Postby Gabi Landes 1-H » Wed May 02, 2018 1:34 am

In text example 1.7 (p. 18) -

Estimate the minimum uncertainty in:
(a) the position of an object as heavy as a marble of mass 1.0 g given that its speed is known within +1.0mm/s and
(b) the speed of an electron confined to within the diameter of a typical atom (200. pm).
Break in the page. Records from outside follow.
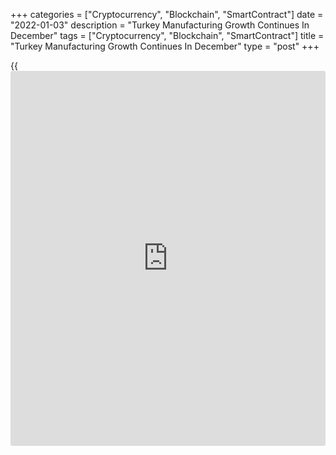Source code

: +++
categories = ["Cryptocurrency", "Blockchain", "SmartContract"]
date = "2022-01-03"
description = "Turkey Manufacturing Growth Continues In December"
tags = ["Cryptocurrency", "Blockchain", "SmartContract"]
title = "Turkey Manufacturing Growth Continues In December"
type = "post"
+++

{{<iframe id="large-banner" src="https://www.bounty.group/#slide=6.0" width="100%" height="600" scrolling="no" style="border: 0px solid rgb(216, 221, 230); border-radius: 3px;">}}

Turkey's manufacturing activity increased marginally in December, survey
results from IHS Markit showed on Monday.

The headline Istanbul Chamber of Industry Turkey manufacturing
Purchasing Managers' Index rose to 52.1 in December from 52.0 in
November. Any reading above 50.0 indicates expansion in the sector.

Employment increased for the nineteenth straight month in December.

Input cost rose at the sharpest pace since the survey began in mid-2005
and selling prices increased.

New orders increased for the third month in a row in December and
production decreased.

Firms reduced purchasing activity, inputs and finished goods in
December. Suppliers' delivery time lengthened to the second greatest
extent on record.

"Alongside the potential issues caused by the emergence of the Omicron
variant of the COVID-19 pandemic, the sector begins 2022 in a
challenging position," Andrew Harker, economics director at IHS Markit,
said.

For comments and feedback [contact](https://www.playgroundfx.com/contact/): editorial@rtt[news](https://www.letsplayfx.com/blog/forex-news-website/).com

[Economic News][1]

 **What parts of the world are seeing the best (and worst) economic
performances lately? Click[here][2] to check out our [Econ Scorecard][2]
and find out! See up-to-the-moment [ranking](https://www.playgroundfx.com/blog/crypto-exchange-ranking/)s for the best and worst
performers in [GDP][3], [unemployment rate][4], [inflation][5] and much
more.**

   1. www.rtt[news](https://www.letsplayfx.com/blog/forex-news-website/).com/Content/EconomicNews.aspx
   2. www.rtt[news](https://www.letsplayfx.com/blog/forex-news-website/).com/economic-scorecard/world-rank/unemployment-rate/highest-performance.aspx
   3. www.rtt[news](https://www.letsplayfx.com/blog/forex-news-website/).com/economic-scorecard/world-rank/GDP/highest-performance.aspx
   4. www.rtt[news](https://www.letsplayfx.com/blog/forex-news-website/).com/economic-scorecard/world-rank/unemployment-rate/lowest-performance.aspx
   5. www.rtt[news](https://www.letsplayfx.com/blog/forex-news-website/).com/economic-scorecard/world-rank/CPI/highest-performance.aspx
Why is v = 2 x (1.0x10^-3 m/s)?

I would think this would simply be 1.0x10^-3 m/s because the "speed is known within +1.0mm/s" not +2.0mm/s?

Posts: 37
Joined: Fri Apr 06, 2018 11:02 am

Re: Example 1.7

Postby annie_finneran_1K » Wed May 02, 2018 9:48 am

because its +or- 1 it is really 2 because it is either plus 1 or minus 1 so the overall range is actually 2. does that make sense? like if a dog's weight fluctuated around 50 lbs with +-1, then its weight is either 49,50,or 51 lbs, but the overall range in the uncertainty of its weight at a time is actually 2 lbs.

Daniel Cho Section 1H
Posts: 29
Joined: Fri Jun 23, 2017 11:40 am

Re: Example 1.7

Postby Daniel Cho Section 1H » Wed May 02, 2018 5:54 pm

A better way to look at the indeterminacy of the velocity is to find the values of whatever speed you are given plus and minus a random number. For example, plus minus 1 is doubled because you are subtracting the range which would lead to 1 and -1 mm/s. When you subtract 1 and -1 you would get 2 which is double your given velocity.

Another example is 133[+][/u] .5. 133+.5 is 133.5 as 133-.5 is 132.5. When you subtract 133.5-132.5, the difference is 1.

I hope this helps as a good way to figure out why we double the velocity as a good shortcut to finding the indeterminate velocity.